The purpose of this article is to demonstrate how 1) Neutral Dollar (NUSD) is a better medium for trading vs. individual stablecoins, and 2) examples of how execution and price discovery can be utilized through the Neutral Dollar system.
To understand why Neutral Dollar is more opportunistic in utility than standalone stablecoins, we need to also cover the design of the Neutral Dollar and how it elicits better trading practices. Part 1 will be going over some mechanics of Neutral Dollar, drawing parallels from the traditional ETF product structure in why aggregation is useful for better liquidity and market making practices. We also outline how NUSD is distinguished from a traditional ETF, and why arbitrage is more practical on Neutral Dollar versus standalone stablecoins opportunities.
Part 2 outlines how a user can engage in stablecoin price discovery within the Neutral Dollar ecosystem. The examples will be didactic and not completely exhaustive — deeper market knowledge is required to perform these strategies effectively. Topics that will be covered are arbitrage within the tokenization layer, getting better execution quality on the underlying stablecoins through Neutral Dollar’s supported collateral, arbitraging against direct pairs on the basket exposure (issuance) , and cross currency (triangular) arbitrage with the Neutral Dollar system.
Basket Construction and Deconstruction
Neutral Dollar (NUSD) is a stablecoin that’s first of its kind — a stablecoin basket backed by existing stablecoins, initially comprising of USDC, PAX, DAI, and TUSD. The use cases are not redundant like standalone stablecoins — the intent of the instrument is to complement the growth of the stablecoin landscape, facilitate liquidity of underlying assets, and create a product that diversifies risk to serve as a natural hedge against a credit event. We can think of NUSD, or any basket Neutral product for that matter, as a decentralized ETF — where the purpose of the basket instrument is to aggregate liquidity, repackage risk, and provide a better exposure for investors. In the context of traditional ETFs (using in-kind activity as the sole example), the underlying assets are sourced by market makers (primary market activity), who then deliver the assets to an ETF issuer to swap for an equivalent amount of shares. The trader then takes the newly acquired ETF to exchanges to sell for investors (secondary market activity). The reason why this process works in an effective cycle is the distinction that the trader makes a market on the underlying, and makes a market on the exposure of the basket to the demand-side. These concepts are related but disjoint, since the seller and buyer are compensated differently with an ETF trade.
An example would be when a buyer of an ETF gets the benefits of a convenient exposure with a better risk-return characteristics, while the seller earns a slight premium for delivery of said exposure. The ETF exposure never deviates too far from the price of the underlying, since the market maker can actually create/redeem ETFs until the pricing between the assets and the basket are no longer dislocated by taking actions that result in risk-free profit (arbitrage). This process for ETF instruments is called price discovery.
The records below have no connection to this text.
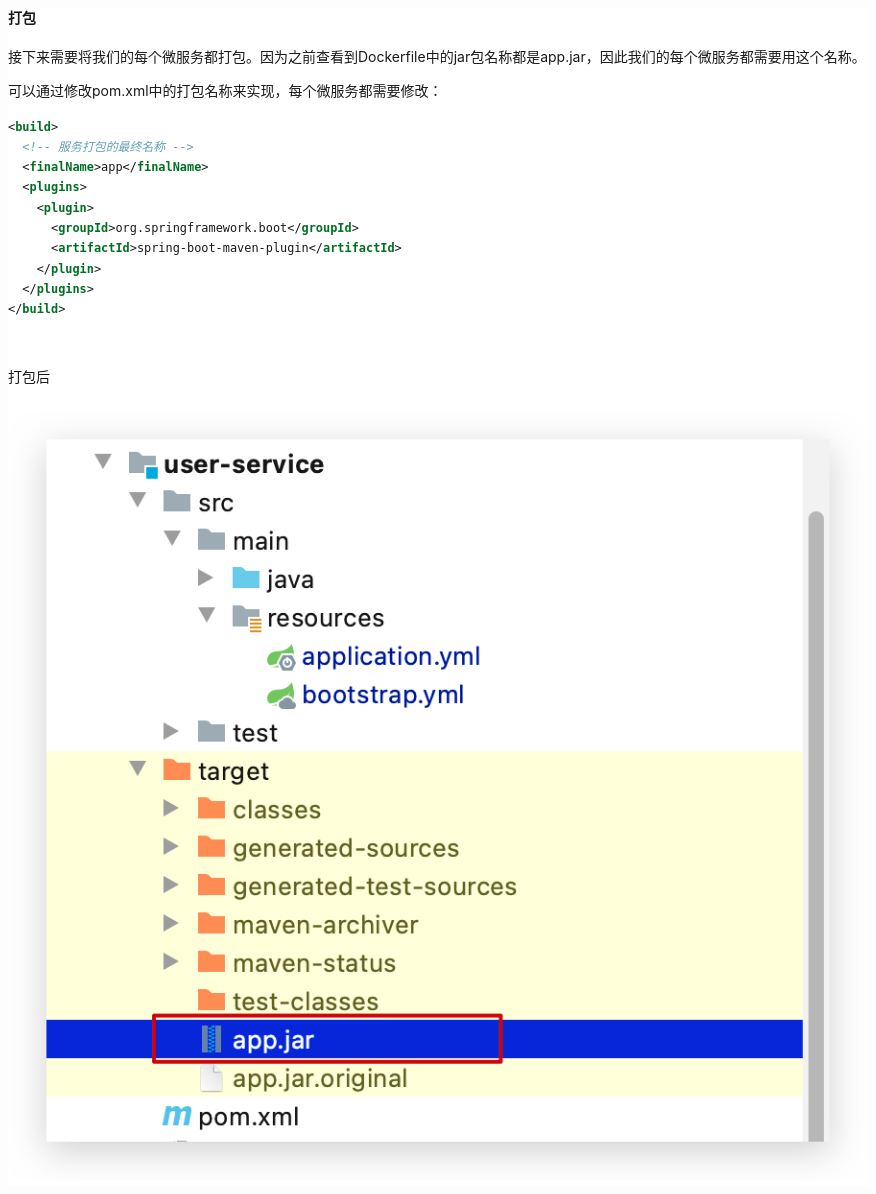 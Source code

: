 #### 打包

接下来需要将我们的每个微服务都打包。因为之前查看到Dockerfile中的jar包名称都是app.jar，因此我们的每个微服务都需要用这个名称。

可以通过修改pom.xml中的打包名称来实现，每个微服务都需要修改：

```xml
<build>
  <!-- 服务打包的最终名称 -->
  <finalName>app</finalName>
  <plugins>
    <plugin>
      <groupId>org.springframework.boot</groupId>
      <artifactId>spring-boot-maven-plugin</artifactId>
    </plugin>
  </plugins>
</build>
```

<br/>

打包后

![image-20210801095951030](assets/image-20210801095951030.png)
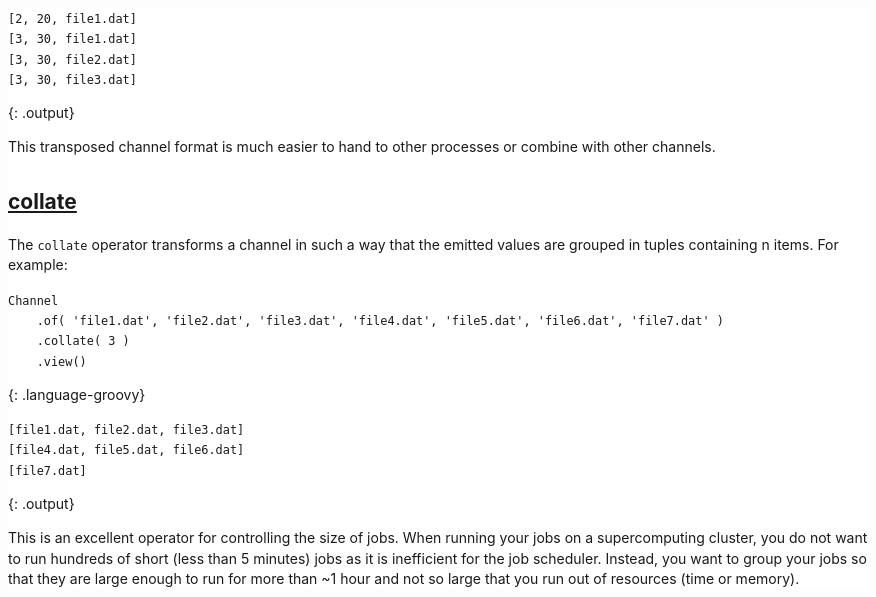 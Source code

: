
 ```
[2, 20, file1.dat]
[3, 30, file1.dat]
[3, 30, file2.dat]
[3, 30, file3.dat]
```
{: .output}

This transposed channel format is much easier to hand to other processes or combine with other channels.

## [collate](https://www.nextflow.io/docs/latest/operator.html#collate)
The `collate` operator transforms a channel in such a way that the emitted values are grouped in tuples containing n items.
For example:

```
Channel
    .of( 'file1.dat', 'file2.dat', 'file3.dat', 'file4.dat', 'file5.dat', 'file6.dat', 'file7.dat' )
    .collate( 3 )
    .view()
```
{: .language-groovy}
```
[file1.dat, file2.dat, file3.dat]
[file4.dat, file5.dat, file6.dat]
[file7.dat]
```
{: .output}

This is an excellent operator for controlling the size of jobs.
When running your jobs on a supercomputing cluster, you do not want to run hundreds of short (less than 5 minutes) jobs as it is inefficient for the job scheduler.
Instead, you want to group your jobs so that they are large enough to run for more than ~1 hour and not so large that you run out of resources (time or memory).
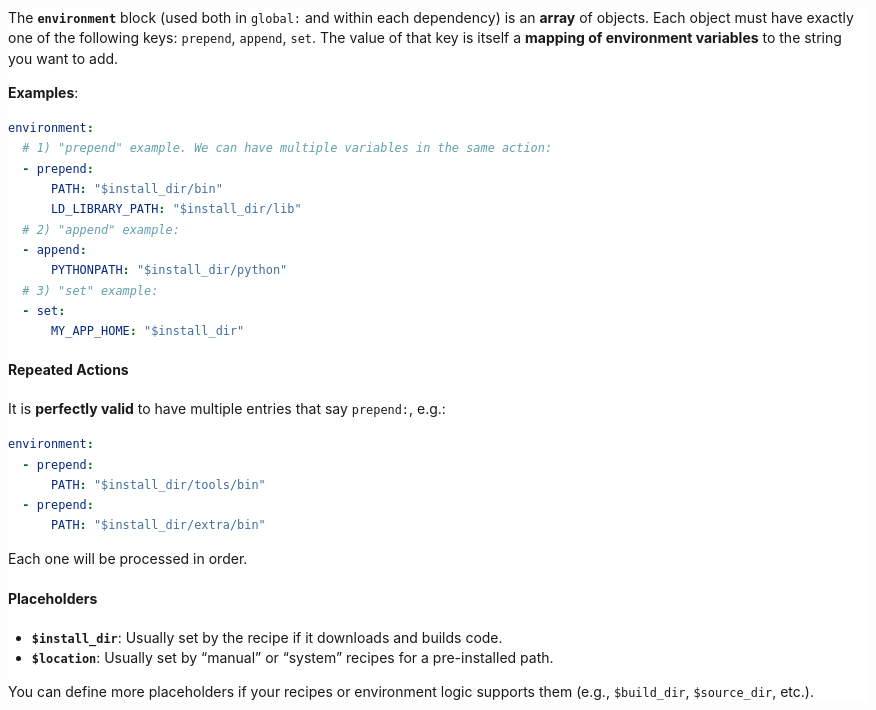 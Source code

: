 The **`environment`** block (used both in `global:` and within each dependency) is an **array** of objects. Each object must have exactly one of the following keys: `prepend`, `append`, `set`. The value of that key is itself a **mapping of environment variables** to the string you want to add.

**Examples**:

```yaml
environment:
  # 1) "prepend" example. We can have multiple variables in the same action:
  - prepend:
      PATH: "$install_dir/bin"
      LD_LIBRARY_PATH: "$install_dir/lib"
  # 2) "append" example:
  - append:
      PYTHONPATH: "$install_dir/python"
  # 3) "set" example:
  - set:
      MY_APP_HOME: "$install_dir"
```

#### Repeated Actions

It is **perfectly valid** to have multiple entries that say `prepend:`, e.g.:

```yaml
environment:
  - prepend:
      PATH: "$install_dir/tools/bin"
  - prepend:
      PATH: "$install_dir/extra/bin"
```
Each one will be processed in order.

#### Placeholders

- **`$install_dir`**: Usually set by the recipe if it downloads and builds code.
- **`$location`**: Usually set by “manual” or “system” recipes for a pre-installed path.

You can define more placeholders if your recipes or environment logic supports them (e.g., `$build_dir`, `$source_dir`, etc.).
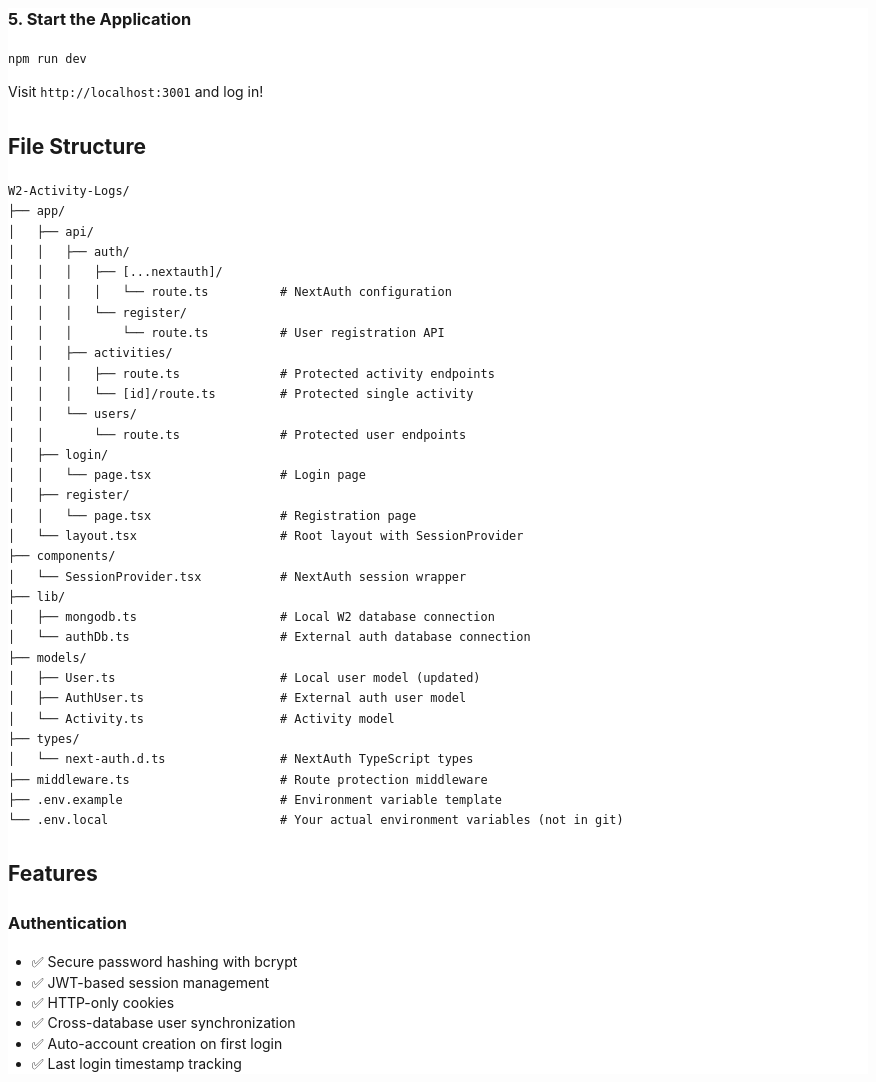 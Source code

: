 ### 5. Start the Application

```bash
npm run dev
```

Visit `http://localhost:3001` and log in!

## File Structure

```
W2-Activity-Logs/
├── app/
│   ├── api/
│   │   ├── auth/
│   │   │   ├── [...nextauth]/
│   │   │   │   └── route.ts          # NextAuth configuration
│   │   │   └── register/
│   │   │       └── route.ts          # User registration API
│   │   ├── activities/
│   │   │   ├── route.ts              # Protected activity endpoints
│   │   │   └── [id]/route.ts         # Protected single activity
│   │   └── users/
│   │       └── route.ts              # Protected user endpoints
│   ├── login/
│   │   └── page.tsx                  # Login page
│   ├── register/
│   │   └── page.tsx                  # Registration page
│   └── layout.tsx                    # Root layout with SessionProvider
├── components/
│   └── SessionProvider.tsx           # NextAuth session wrapper
├── lib/
│   ├── mongodb.ts                    # Local W2 database connection
│   └── authDb.ts                     # External auth database connection
├── models/
│   ├── User.ts                       # Local user model (updated)
│   ├── AuthUser.ts                   # External auth user model
│   └── Activity.ts                   # Activity model
├── types/
│   └── next-auth.d.ts                # NextAuth TypeScript types
├── middleware.ts                     # Route protection middleware
├── .env.example                      # Environment variable template
└── .env.local                        # Your actual environment variables (not in git)
```

## Features

### Authentication
- ✅ Secure password hashing with bcrypt
- ✅ JWT-based session management
- ✅ HTTP-only cookies
- ✅ Cross-database user synchronization
- ✅ Auto-account creation on first login
- ✅ Last login timestamp tracking
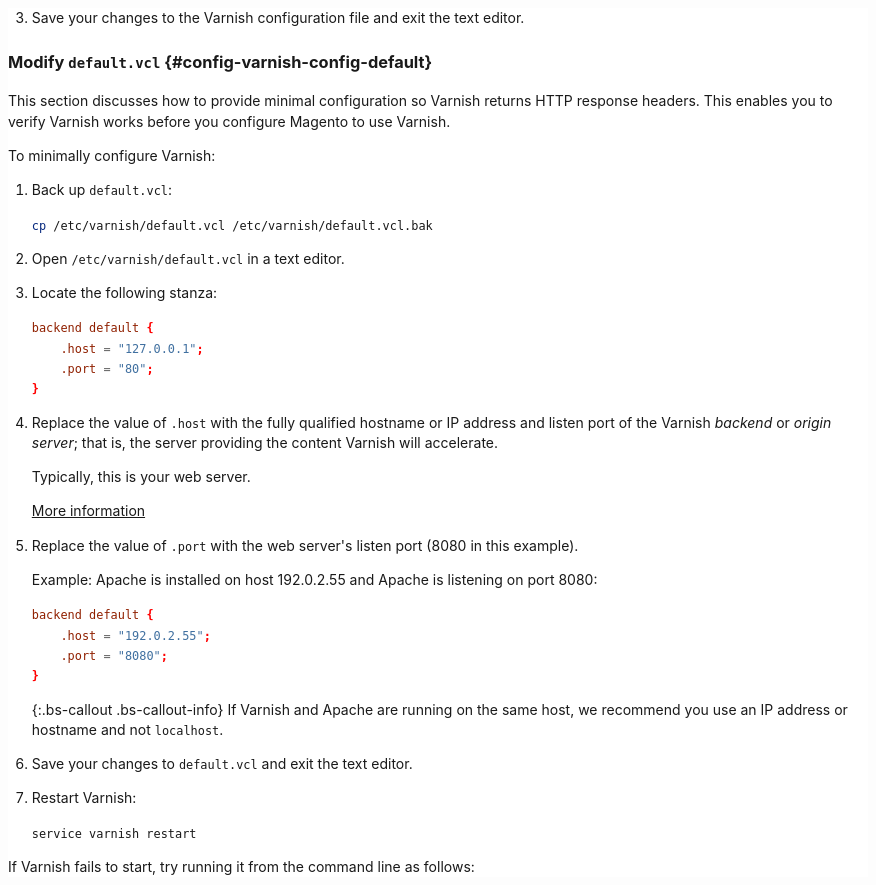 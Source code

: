 3.	Save your changes to the Varnish configuration file and exit the text editor.

### Modify <code>default.vcl</code> {#config-varnish-config-default}

This section discusses how to provide minimal configuration so Varnish returns HTTP response headers. This enables you to verify Varnish works before you configure Magento to use Varnish.

To minimally configure Varnish:

1.	Back up `default.vcl`:

    ```bash
    cp /etc/varnish/default.vcl /etc/varnish/default.vcl.bak
    ```

2.	Open `/etc/varnish/default.vcl` in a text editor.
3.	Locate the following stanza:

    ```conf
    backend default {
        .host = "127.0.0.1";
        .port = "80";
    }
    ```

4.	Replace the value of `.host` with the fully qualified hostname or IP address and listen port of the Varnish *backend* or *origin server*; that is, the server providing the content Varnish will accelerate.

	Typically, this is your web server.

	[More information](https://www.varnish-cache.org/docs/trunk/users-guide/vcl-backends.html)
5.	Replace the value of `.port` with the web server's listen port (8080 in this example).

    Example: Apache is installed on host 192.0.2.55 and Apache is listening on port 8080:

    ```conf
    backend default {
        .host = "192.0.2.55";
        .port = "8080";
    }
    ```

	{:.bs-callout .bs-callout-info}
	If Varnish and Apache are running on the same host, we recommend you use an IP address or hostname and not `localhost`.

7.	Save your changes to `default.vcl` and exit the text editor.

8.	Restart Varnish:

    ```bash
    service varnish restart
    ```

If Varnish fails to start, try running it from the command line as follows:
Better Market Making Opportunities
What makes a basket instrument like ETFs so great for efficient price discovery is that liquidity is fueled on many different levels. More layers of liquidity between different markets presents better opportunities for arbitrage. Furthermore basket instruments are generally more accessible than the collective underlying assets, propagating liquidity further down and incentivizing market makers to purchase potentially illiquid assets.
A Neutral product builds upon this idea, and is designed such that it can be created using only one of the constituents, in exchange for the composite exposure and vice-versa for redemptions. The basket backing a Neutral product remains balanced due to a unique economic mechanism, and the benefits from this change allows for more dynamic liquidity of the underlying to address the different needs of market participants. Because of this, it’s actually easier to engage in price discovery activities due to less restrictive barriers. Since anyone can source only a single constituent, it is much easier to trade in a basket exposure for an individual underlying, given that it is much easier to price rather than pricing a collective group of assets and sourcing them all at once. Furthermore, exposure or inventory risk is reduced as the act of arbitrage in a Neutral product requires managing only one position at a single point in time vs. a composite group of assets which may fluctuate within the market.
When analyzed thoughtfully, we realize that Neutral Dollar is really a stablecoin of choice because of the mechanisms of how arbitrage functions in NUSD vs. how arbitrage works with underlying stablecoins. We can illustrate this by providing an example where many fiat-backed stablecoins advertise that these tokens provide a natural incentive to arbitrage. If a fiat-backed stablecoin is trading greater than a dollar, than supply increases, etc. However, this opportunity can fail for several reasons, simply because this process isn’t fully represented by the market nor is it completely observable by enough market participants to have pricing reflected properly.
Many stablecoins pose credit risk and the downside price movement is only more likely in the event of a default. In addition, fiat-backed stablecoins’s creation and redemption process is not instantaneous, and require operational hurdles + legalities that make dollar parity in a financial sense inaccurate (since not all tokenization processes are observable in the market for more accurate pricing). Many traders work with different fiat-backed stablecoins because of each individual stablecoin’s inefficiencies, but in doing so fragments the use of the stablecoin landscape. For example, exchanges that may list certain types of fiat-backed stablecoins may not see spreads tighten and lack price discovery due to higher maintenance to managing all of them, simply because there are restrictions that can close this opportunity. Many exchanges may not have the compliance to hold fiat directly, nor work with traders that can do it consistently all the time in proper denominations. Greater fragmentation elicits more inefficiencies, which needed to be acted upon but gets progressively difficult as users try to step in. A stablecoin solution that directly pools together opportunities can improve stablecoin liquidity and pricing in the markets.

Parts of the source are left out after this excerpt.